[[ Recorded information open ]]
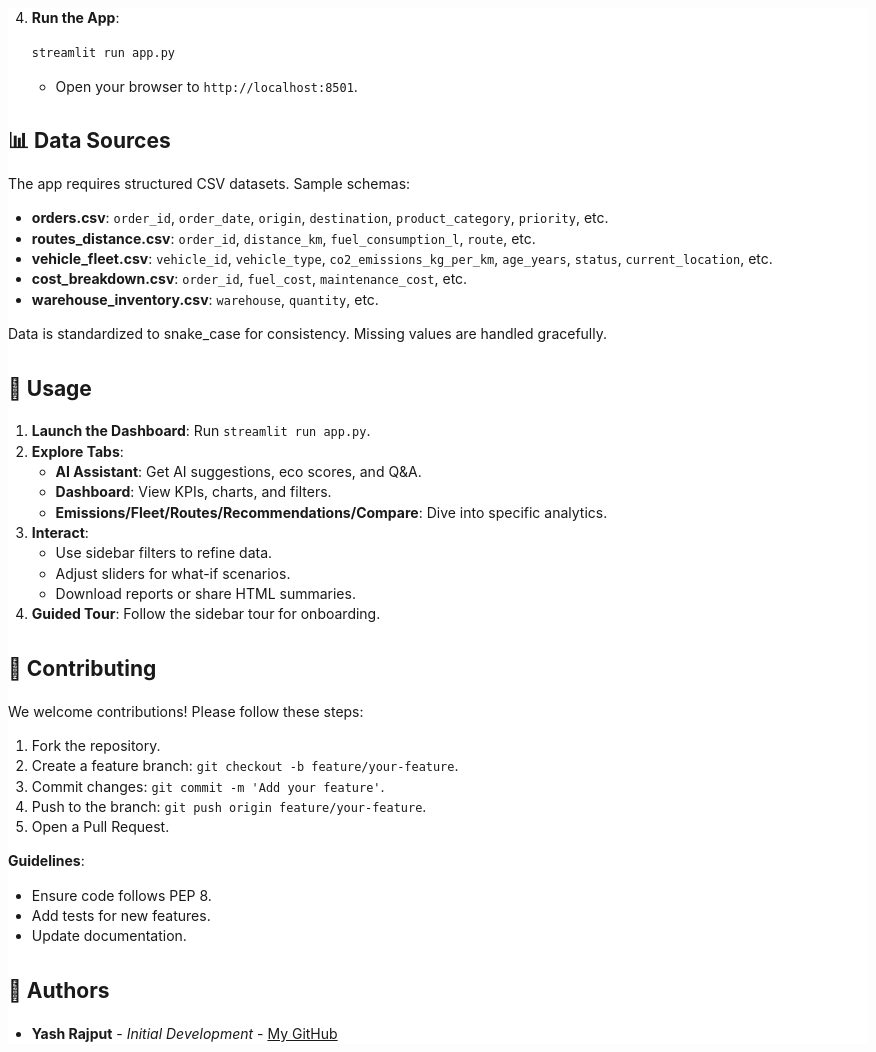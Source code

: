 4. **Run the App**:
   ```bash
   streamlit run app.py
   ```
   - Open your browser to `http://localhost:8501`.

## 📊 Data Sources

The app requires structured CSV datasets. Sample schemas:

- **orders.csv**: `order_id`, `order_date`, `origin`, `destination`, `product_category`, `priority`, etc.
- **routes_distance.csv**: `order_id`, `distance_km`, `fuel_consumption_l`, `route`, etc.
- **vehicle_fleet.csv**: `vehicle_id`, `vehicle_type`, `co2_emissions_kg_per_km`, `age_years`, `status`, `current_location`, etc.
- **cost_breakdown.csv**: `order_id`, `fuel_cost`, `maintenance_cost`, etc.
- **warehouse_inventory.csv**: `warehouse`, `quantity`, etc.

Data is standardized to snake_case for consistency. Missing values are handled gracefully.

## 🎯 Usage

1. **Launch the Dashboard**: Run `streamlit run app.py`.
2. **Explore Tabs**:
   - **AI Assistant**: Get AI suggestions, eco scores, and Q&A.
   - **Dashboard**: View KPIs, charts, and filters.
   - **Emissions/Fleet/Routes/Recommendations/Compare**: Dive into specific analytics.
3. **Interact**:
   - Use sidebar filters to refine data.
   - Adjust sliders for what-if scenarios.
   - Download reports or share HTML summaries.
4. **Guided Tour**: Follow the sidebar tour for onboarding.

## 🤝 Contributing

We welcome contributions! Please follow these steps:

1. Fork the repository.
2. Create a feature branch: `git checkout -b feature/your-feature`.
3. Commit changes: `git commit -m 'Add your feature'`.
4. Push to the branch: `git push origin feature/your-feature`.
5. Open a Pull Request.

**Guidelines**:
- Ensure code follows PEP 8.
- Add tests for new features.
- Update documentation.



## 👥 Authors

- **Yash Rajput** - *Initial Development* - [My GitHub](https://github.com/yashrajput4235)
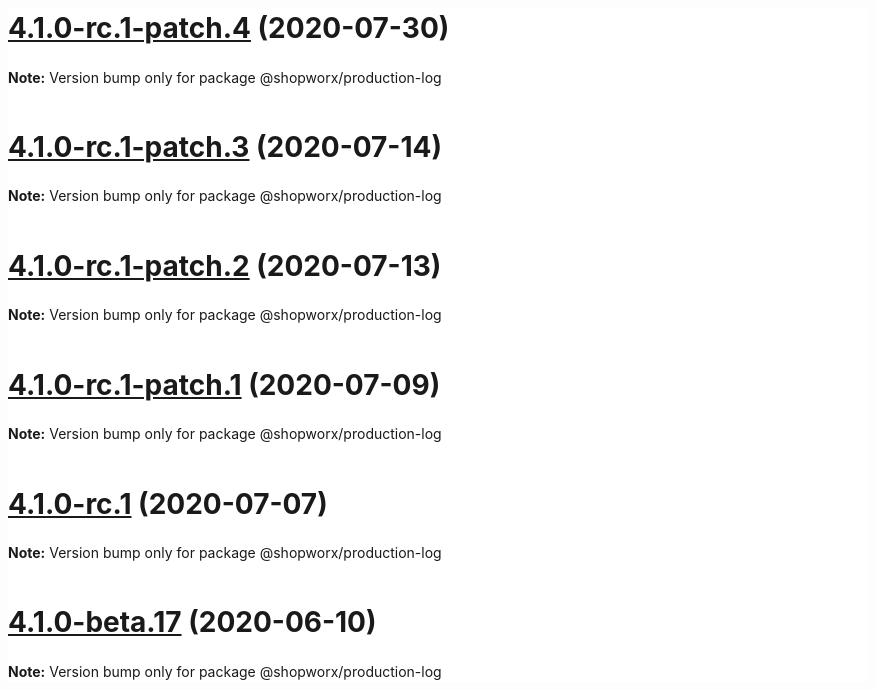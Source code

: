 



# [4.1.0-rc.1-patch.4](https://bitbucket.org/entrib/shopworx/compare/v4.1.0-rc.1-patch.3...v4.1.0-rc.1-patch.4) (2020-07-30)

**Note:** Version bump only for package @shopworx/production-log





# [4.1.0-rc.1-patch.3](https://bitbucket.org/entrib/shopworx/compare/v4.1.0-rc.1-patch.2...v4.1.0-rc.1-patch.3) (2020-07-14)

**Note:** Version bump only for package @shopworx/production-log





# [4.1.0-rc.1-patch.2](https://bitbucket.org/entrib/shopworx/compare/v4.1.0-rc.1-patch.1...v4.1.0-rc.1-patch.2) (2020-07-13)

**Note:** Version bump only for package @shopworx/production-log





# [4.1.0-rc.1-patch.1](https://bitbucket.org/entrib/shopworx/compare/v4.1.0-rc.1...v4.1.0-rc.1-patch.1) (2020-07-09)

**Note:** Version bump only for package @shopworx/production-log





# [4.1.0-rc.1](https://bitbucket.org/entrib/shopworx/compare/v4.1.0-beta.17...v4.1.0-rc.1) (2020-07-07)

**Note:** Version bump only for package @shopworx/production-log





# [4.1.0-beta.17](https://bitbucket.org/entrib/shopworx/compare/v4.1.0-beta.16...v4.1.0-beta.17) (2020-06-10)

**Note:** Version bump only for package @shopworx/production-log

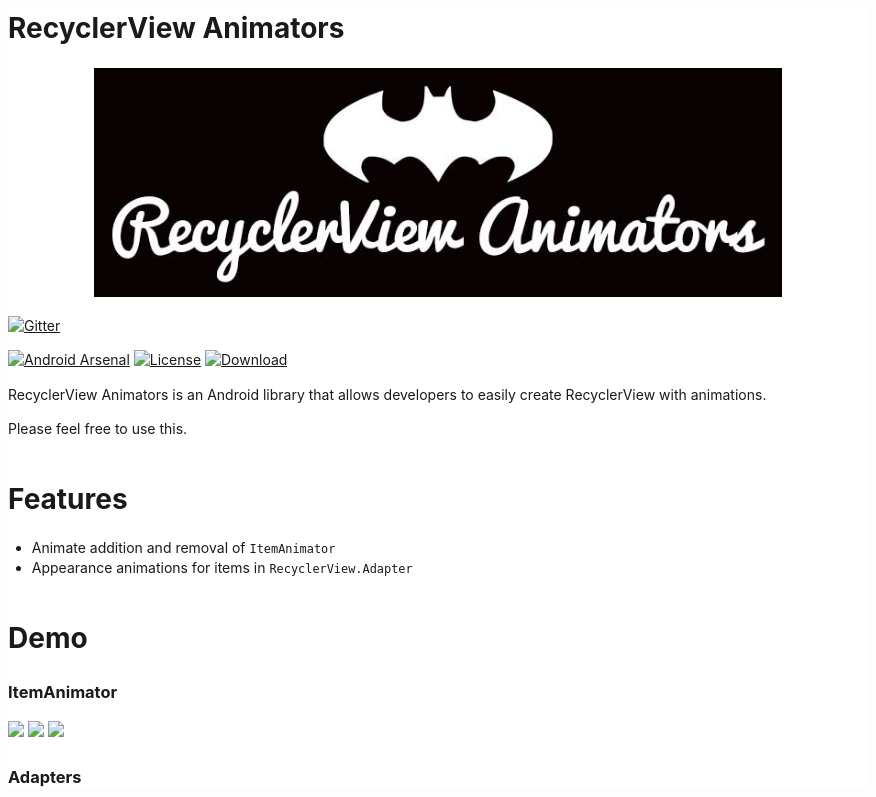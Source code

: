 RecyclerView Animators
======================
<p align="center">
  <img src="art/logo.jpg" width="80%">
</p>

[![Gitter](https://badges.gitter.im/Join%20Chat.svg)](https://gitter.im/wasabeef/recyclerview-animators?utm_source=badge&utm_medium=badge&utm_campaign=pr-badge&utm_content=badge)  

[![Android Arsenal](https://img.shields.io/badge/Android%20Arsenal-recyclerview--animators-brightgreen.svg?style=flat)](https://android-arsenal.com/details/1/1327)
[![License](https://img.shields.io/badge/license-Apache%202-blue.svg)](https://www.apache.org/licenses/LICENSE-2.0)
[![Download](https://api.bintray.com/packages/wasabeef/maven/recyclerview-animators/images/download.svg)](https://bintray.com/wasabeef/maven/recyclerview-animators/_latestVersion)

RecyclerView Animators is an Android library that allows developers to easily create RecyclerView with animations.

Please feel free to use this.

# Features

* Animate addition and removal of `ItemAnimator`
* Appearance animations for items in `RecyclerView.Adapter`

# Demo

### ItemAnimator
<img src="art/demo.gif" width="32%"> <img src="art/demo2.gif" width="32%"> <img src="art/demo4.gif" width="32%">

### Adapters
[[ Recorded information closed ]]
[What you should do] Whenever "badge" occurs in a line of the entries, copy that line.

[Solution for this task]
[![Gitter](https://badges.gitter.im/Join%20Chat.svg)](https://gitter.im/wasabeef/recyclerview-animators?utm_source=badge&utm_medium=badge&utm_campaign=pr-badge&utm_content=badge)  
[![Android Arsenal](https://img.shields.io/badge/Android%20Arsenal-recyclerview--animators-brightgreen.svg?style=flat)](https://android-arsenal.com/details/1/1327)
[![License](https://img.shields.io/badge/license-Apache%202-blue.svg)](https://www.apache.org/licenses/LICENSE-2.0)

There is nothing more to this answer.